- _Raw data_
────
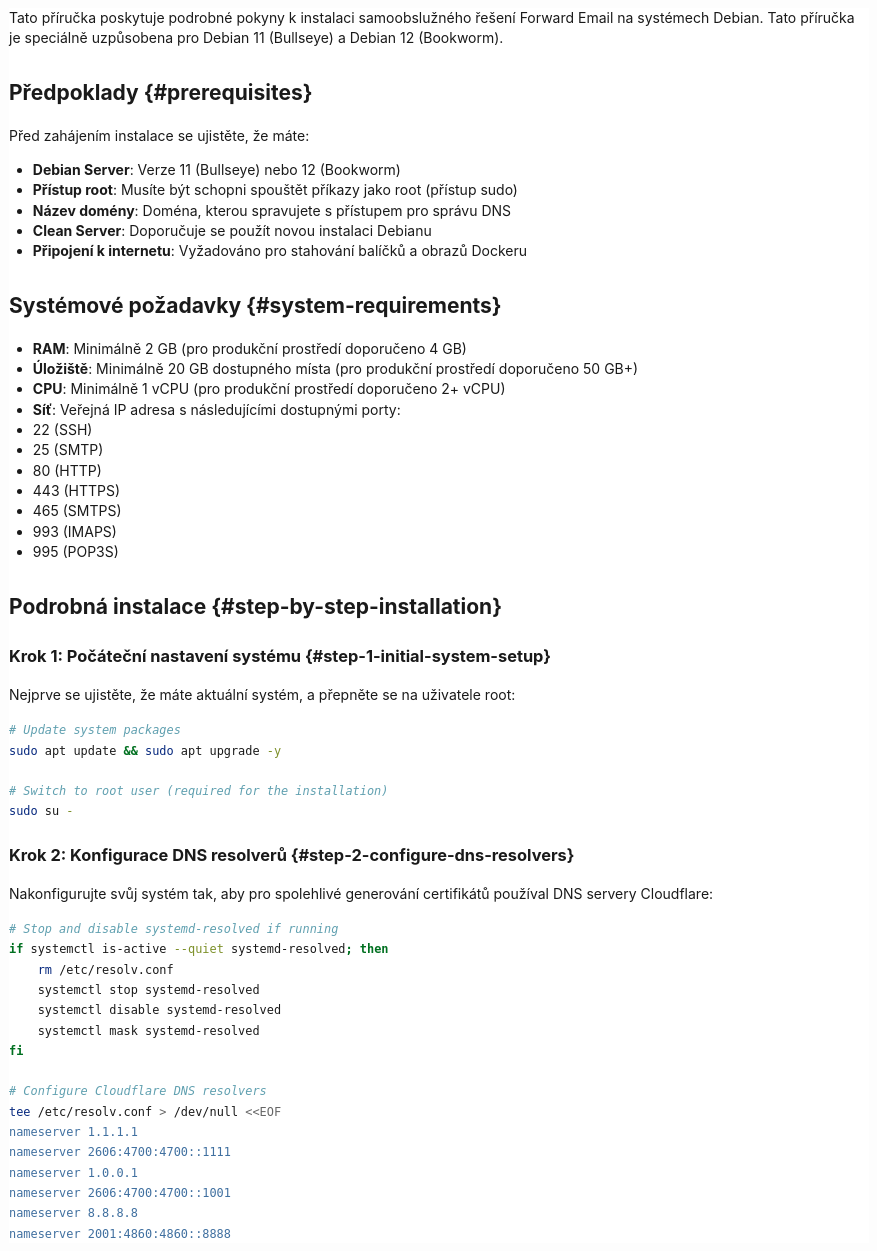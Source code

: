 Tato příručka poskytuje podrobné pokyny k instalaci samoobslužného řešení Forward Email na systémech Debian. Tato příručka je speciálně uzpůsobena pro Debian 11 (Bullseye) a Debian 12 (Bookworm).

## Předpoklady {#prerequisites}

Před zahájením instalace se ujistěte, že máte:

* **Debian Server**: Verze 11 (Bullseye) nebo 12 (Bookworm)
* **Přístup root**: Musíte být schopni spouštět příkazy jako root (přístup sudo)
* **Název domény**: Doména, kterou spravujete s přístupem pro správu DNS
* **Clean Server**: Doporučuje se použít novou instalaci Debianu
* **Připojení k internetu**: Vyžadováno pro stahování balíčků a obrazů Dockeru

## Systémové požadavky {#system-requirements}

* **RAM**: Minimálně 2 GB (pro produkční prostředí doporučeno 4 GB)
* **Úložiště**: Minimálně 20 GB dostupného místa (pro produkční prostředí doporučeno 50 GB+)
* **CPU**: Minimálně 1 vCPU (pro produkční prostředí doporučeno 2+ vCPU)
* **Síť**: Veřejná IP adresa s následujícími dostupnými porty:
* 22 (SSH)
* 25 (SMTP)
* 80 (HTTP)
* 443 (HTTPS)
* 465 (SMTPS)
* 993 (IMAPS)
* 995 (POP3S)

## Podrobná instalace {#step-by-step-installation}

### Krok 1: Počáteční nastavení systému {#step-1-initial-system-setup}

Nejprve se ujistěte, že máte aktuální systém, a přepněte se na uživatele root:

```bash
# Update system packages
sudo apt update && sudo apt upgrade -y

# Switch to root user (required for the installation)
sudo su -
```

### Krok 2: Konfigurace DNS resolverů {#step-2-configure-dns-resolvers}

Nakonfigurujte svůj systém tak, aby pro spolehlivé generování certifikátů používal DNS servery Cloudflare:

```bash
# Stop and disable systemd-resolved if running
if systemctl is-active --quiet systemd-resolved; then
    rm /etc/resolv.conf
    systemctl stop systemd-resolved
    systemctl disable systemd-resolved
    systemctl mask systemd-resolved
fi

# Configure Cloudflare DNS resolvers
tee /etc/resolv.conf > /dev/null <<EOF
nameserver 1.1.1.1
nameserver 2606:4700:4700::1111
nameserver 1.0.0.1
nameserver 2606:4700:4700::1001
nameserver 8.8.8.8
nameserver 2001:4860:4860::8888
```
────
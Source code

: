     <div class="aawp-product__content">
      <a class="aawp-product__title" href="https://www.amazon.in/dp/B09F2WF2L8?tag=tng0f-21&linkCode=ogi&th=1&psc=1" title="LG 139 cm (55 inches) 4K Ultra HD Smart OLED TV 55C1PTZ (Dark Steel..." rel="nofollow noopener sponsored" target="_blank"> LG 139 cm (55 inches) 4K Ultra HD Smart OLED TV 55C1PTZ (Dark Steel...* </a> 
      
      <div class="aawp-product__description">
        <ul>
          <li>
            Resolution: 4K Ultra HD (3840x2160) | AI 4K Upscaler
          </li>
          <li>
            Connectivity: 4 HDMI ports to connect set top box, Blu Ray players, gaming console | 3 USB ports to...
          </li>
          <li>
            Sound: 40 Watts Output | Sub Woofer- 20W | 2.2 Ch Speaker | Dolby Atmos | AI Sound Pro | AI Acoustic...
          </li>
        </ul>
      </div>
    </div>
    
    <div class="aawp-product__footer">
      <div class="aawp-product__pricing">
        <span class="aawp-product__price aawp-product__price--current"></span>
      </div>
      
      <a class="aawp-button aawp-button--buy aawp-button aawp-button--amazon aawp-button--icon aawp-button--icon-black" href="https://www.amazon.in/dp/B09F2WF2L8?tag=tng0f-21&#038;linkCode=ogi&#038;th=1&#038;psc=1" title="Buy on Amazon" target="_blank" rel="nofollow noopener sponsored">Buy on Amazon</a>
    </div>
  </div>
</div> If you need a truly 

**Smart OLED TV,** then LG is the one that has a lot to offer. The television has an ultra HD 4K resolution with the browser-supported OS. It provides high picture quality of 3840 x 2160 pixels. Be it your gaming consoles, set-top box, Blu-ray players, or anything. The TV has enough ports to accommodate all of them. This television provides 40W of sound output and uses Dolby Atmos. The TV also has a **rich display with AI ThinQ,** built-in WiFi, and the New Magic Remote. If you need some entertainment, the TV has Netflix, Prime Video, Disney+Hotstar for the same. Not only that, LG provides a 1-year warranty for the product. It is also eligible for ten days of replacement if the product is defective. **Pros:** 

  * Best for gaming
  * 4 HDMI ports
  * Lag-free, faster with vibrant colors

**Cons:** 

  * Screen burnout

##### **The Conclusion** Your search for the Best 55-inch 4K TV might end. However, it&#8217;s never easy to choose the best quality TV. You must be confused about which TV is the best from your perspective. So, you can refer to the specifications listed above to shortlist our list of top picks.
────
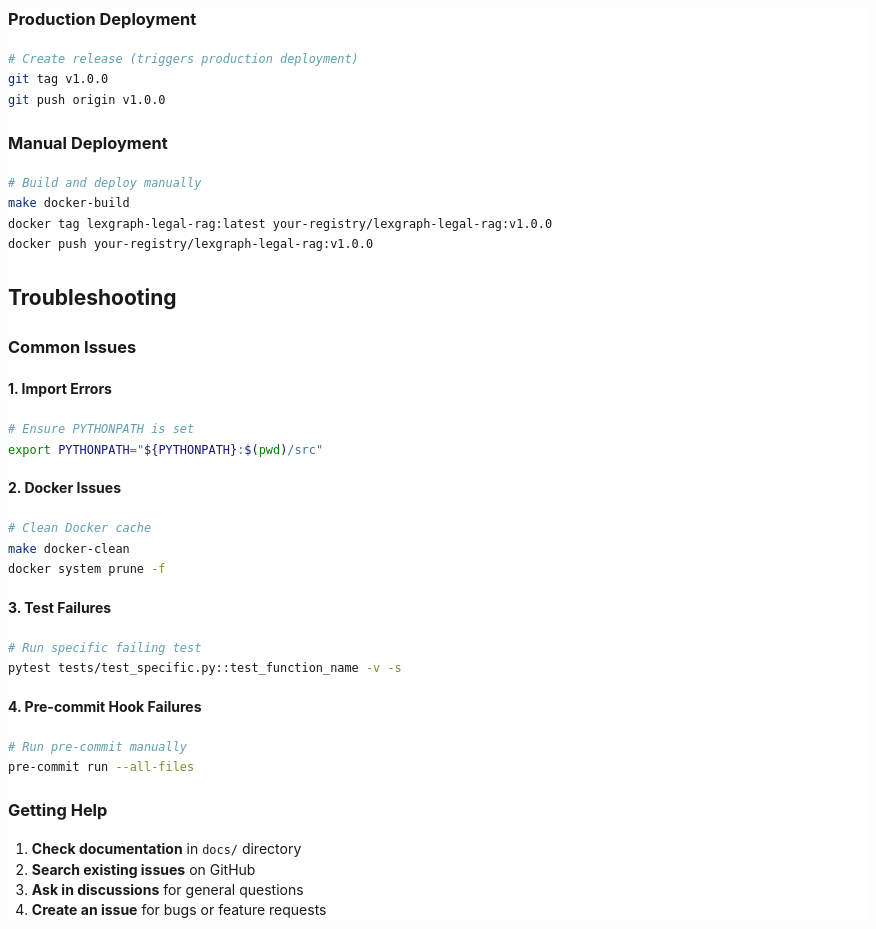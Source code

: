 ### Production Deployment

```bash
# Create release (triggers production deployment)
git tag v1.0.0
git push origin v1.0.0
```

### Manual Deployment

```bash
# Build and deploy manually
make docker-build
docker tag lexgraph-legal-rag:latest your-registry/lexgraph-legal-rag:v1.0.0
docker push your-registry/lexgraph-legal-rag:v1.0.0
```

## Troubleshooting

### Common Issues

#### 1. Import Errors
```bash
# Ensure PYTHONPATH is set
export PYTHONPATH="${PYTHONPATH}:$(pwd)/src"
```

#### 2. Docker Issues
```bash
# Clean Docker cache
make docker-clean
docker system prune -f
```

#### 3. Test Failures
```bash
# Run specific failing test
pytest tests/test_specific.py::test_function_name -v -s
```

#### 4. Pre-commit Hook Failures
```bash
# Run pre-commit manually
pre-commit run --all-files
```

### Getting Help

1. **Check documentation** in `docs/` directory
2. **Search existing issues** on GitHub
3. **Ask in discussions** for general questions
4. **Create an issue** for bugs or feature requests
────
- _Task_
By examining the material line by line, establish how many lines contain "prostředí" and give only that number.

- _Answer to the exercise_
3